In order to achieve a high quality of the product coffee, an intensive care of the plantations is necessary. This is very time and personnel intensive. The coffee trees are continuously processed and controlled. A plantation rotation is carried out, which on the one hand ensures that outdated shrubs are replaced by young plants, on the other hand also ensures that the soils can regenerate at regular intervals. Important in the coffee harvest are repeated, manual harvest cycles, which ensure that only ripe fruits are harvested. Up to seven crops are carried out on the farm.

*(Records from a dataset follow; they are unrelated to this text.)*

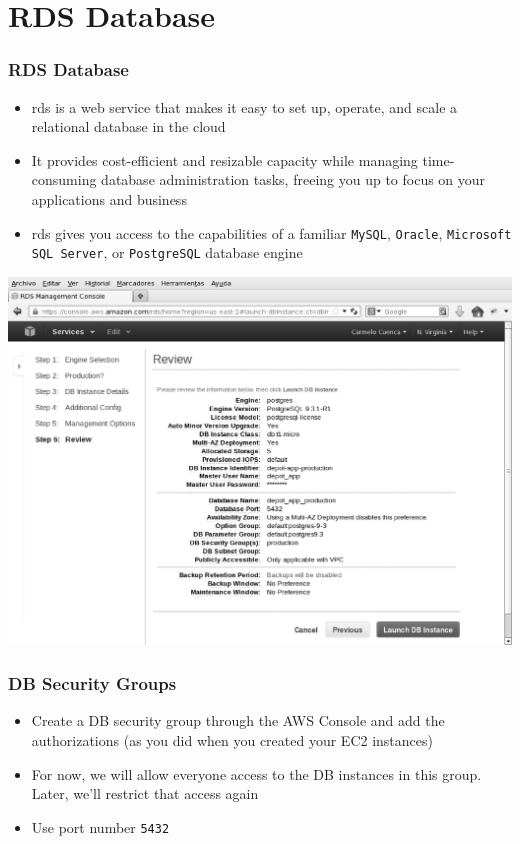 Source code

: \documentclass{beamer}
\begin{document}
\section{RDS Database}
\begin{frame}
\frametitle{RDS Database}
\begin{itemize}
 \item \acrfull{rds} is a web service that makes it easy to set up, operate, and scale a relational database in the cloud
 \item It provides cost-efficient and resizable capacity while managing time-consuming database administration tasks, freeing you up to focus on your applications and business
 \item \acrshort{rds} gives you access to the capabilities of a familiar \texttt{MySQL}, \texttt{Oracle}, \texttt{Microsoft SQL Server}, or \texttt{PostgreSQL} database engine
\end{itemize}
\begin{center}

\includegraphics[scale=0.25]{rds.eps}
\end{center}
\end{frame}
\begin{frame}
\frametitle{DB Security Groups}
\begin{itemize}
\item Create a DB security group through the AWS Console and add the authorizations (as you did when you created your EC2 instances)
\item For now, we will allow everyone access to the DB instances in this group. Later, we’ll restrict that access again
\item Use port number \texttt{5432}
\end{itemize}

\end{frame}
\end{document}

After wet processing of the pulps, the beans are separated from the pulp and dried in the air for several days. This process is in contrast to the conventional method, in which the pulps are squeezed dry and thus time-saving from the coffee bean.
The beans are then sorted in size, appearance and shape for optimal flavor alignment. Bottling and weighing the green coffee beans in sacks ends the first important part in producing a high-quality coffee.
Another crucial step in obtaining high-quality coffee is the roasting process. The roasting of the green coffee represents the refinement of the product. The green coffee beans should be roasted as evenly and gently as possible to release the flavors contained therein. Too much roasting destroys many flavors and causes the formation of chlorogenic acids, which are mainly responsible for the bitter substances in the coffee. Our beans are roasted in the long-term roasting process. The aroma can develop slowly here and the formation of bitter substances is avoided. After roasting the beans, the coffee is ground and packaged flavor-packed or as a “whole bean” in the aroma valve bag, so that the aroma is retained. The products have a minimum shelf life of two years.